→ Problem to solve: Print the records below exactly. Omit every picture.

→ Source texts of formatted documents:
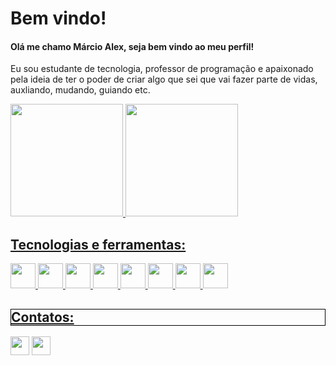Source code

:  <h1>Bem vindo!</h1>
 <h4>Olá me chamo Márcio Alex, seja bem vindo ao meu perfil!</h4>

Eu sou estudante de tecnologia, professor de programação e apaixonado pela ideia de ter o poder de criar algo que sei que vai fazer parte de vidas, auxliando, mudando, guiando etc.
<div>
<a href="https://github.com/MarcioAlex-x">
<img height="180em" src="https://github-readme-stats.vercel.app/api/top-langs/?username=MarcioAlex-x&layout=compact&langs_count=7&theme=dracula"/>
<img height="180em" src="https://github-readme-stats.vercel.app/api?username=MarcioAlex-x&show_icons=true&theme=dracula&include_all_commits=true&count_private=true"/>
</div>

 <h2>Tecnologias e ferramentas:</h2>

<div>
            <img src="https://cdn.jsdelivr.net/gh/devicons/devicon/icons/git/git-original.svg" width="40" height="40"/>            
            <img src="https://cdn.jsdelivr.net/gh/devicons/devicon/icons/github/github-original.svg" width="40" height="40"/>
            <img src="https://cdn.jsdelivr.net/gh/devicons/devicon/icons/html5/html5-original.svg" width="40" height="40"/>          
            <img src="https://cdn.jsdelivr.net/gh/devicons/devicon/icons/css3/css3-original.svg" width="40" height="40"/>          
            <img src="https://cdn.jsdelivr.net/gh/devicons/devicon/icons/javascript/javascript-original.svg" width="40" height="40"/>            
            <img src="https://cdn.jsdelivr.net/gh/devicons/devicon/icons/bootstrap/bootstrap-original.svg" width="40" height="40" />          
            <img src="https://cdn.jsdelivr.net/gh/devicons/devicon/icons/sass/sass-original.svg" width="40" height="40"/>       
            <img src="https://cdn.jsdelivr.net/gh/devicons/devicon/icons/vuejs/vuejs-original.svg" width="40" height="40"/>
 
          
</div>
          

            


 <h2 style="border: 1px solid black;">Contatos:</h2>
<div>
  <a href = "mailto:marcioalex586@gmail.com"><img src="https://img.shields.io/badge/Gmail-D14836?style=for-the-badge&logo=gmail&logoColor=white" target="_blank"  height="30"></a>
  <a href="https://www.linkedin.com/in/alex-freitas-6a510621a/" target="_blank"><img src="https://img.shields.io/badge/-LinkedIn-%230077B5?style=for-the- badge&logo=linkedin&logoColor=white" target="_blank" height="30"></a>   
</div>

→ Output of the task:
Source code

:  <h1>Bem vindo!</h1>
 <h4>Olá me chamo Márcio Alex, seja bem vindo ao meu perfil!</h4>

Eu sou estudante de tecnologia, professor de programação e apaixonado pela ideia de ter o poder de criar algo que sei que vai fazer parte de vidas, auxliando, mudando, guiando etc.
<div>
<a href="https://github.com/MarcioAlex-x">
<img height="180em" src="https://github-readme-stats.vercel.app/api/top-langs/?username=MarcioAlex-x&layout=compact&langs_count=7&theme=dracula"/>
<img height="180em" src="https://github-readme-stats.vercel.app/api?username=MarcioAlex-x&show_icons=true&theme=dracula&include_all_commits=true&count_private=true"/>
</div>

 <h2>Tecnologias e ferramentas:</h2>

<div>
            <img src="https://cdn.jsdelivr.net/gh/devicons/devicon/icons/git/git-original.svg" width="40" height="40"/>            
            <img src="https://cdn.jsdelivr.net/gh/devicons/devicon/icons/github/github-original.svg" width="40" height="40"/>
            <img src="https://cdn.jsdelivr.net/gh/devicons/devicon/icons/html5/html5-original.svg" width="40" height="40"/>          
            <img src="https://cdn.jsdelivr.net/gh/devicons/devicon/icons/css3/css3-original.svg" width="40" height="40"/>          
            <img src="https://cdn.jsdelivr.net/gh/devicons/devicon/icons/javascript/javascript-original.svg" width="40" height="40"/>            
            <img src="https://cdn.jsdelivr.net/gh/devicons/devicon/icons/bootstrap/bootstrap-original.svg" width="40" height="40" />          
            <img src="https://cdn.jsdelivr.net/gh/devicons/devicon/icons/sass/sass-original.svg" width="40" height="40"/>       
            <img src="https://cdn.jsdelivr.net/gh/devicons/devicon/icons/vuejs/vuejs-original.svg" width="40" height="40"/>
 
          
</div>
          

            


 <h2 style="border: 1px solid black;">Contatos:</h2>
<div>
  <a href = "mailto:marcioalex586@gmail.com"><img src="https://img.shields.io/badge/Gmail-D14836?style=for-the-badge&logo=gmail&logoColor=white" target="_blank"  height="30"></a>
  <a href="https://www.linkedin.com/in/alex-freitas-6a510621a/" target="_blank"><img src="https://img.shields.io/badge/-LinkedIn-%230077B5?style=for-the- badge&logo=linkedin&logoColor=white" target="_blank" height="30"></a>   
</div>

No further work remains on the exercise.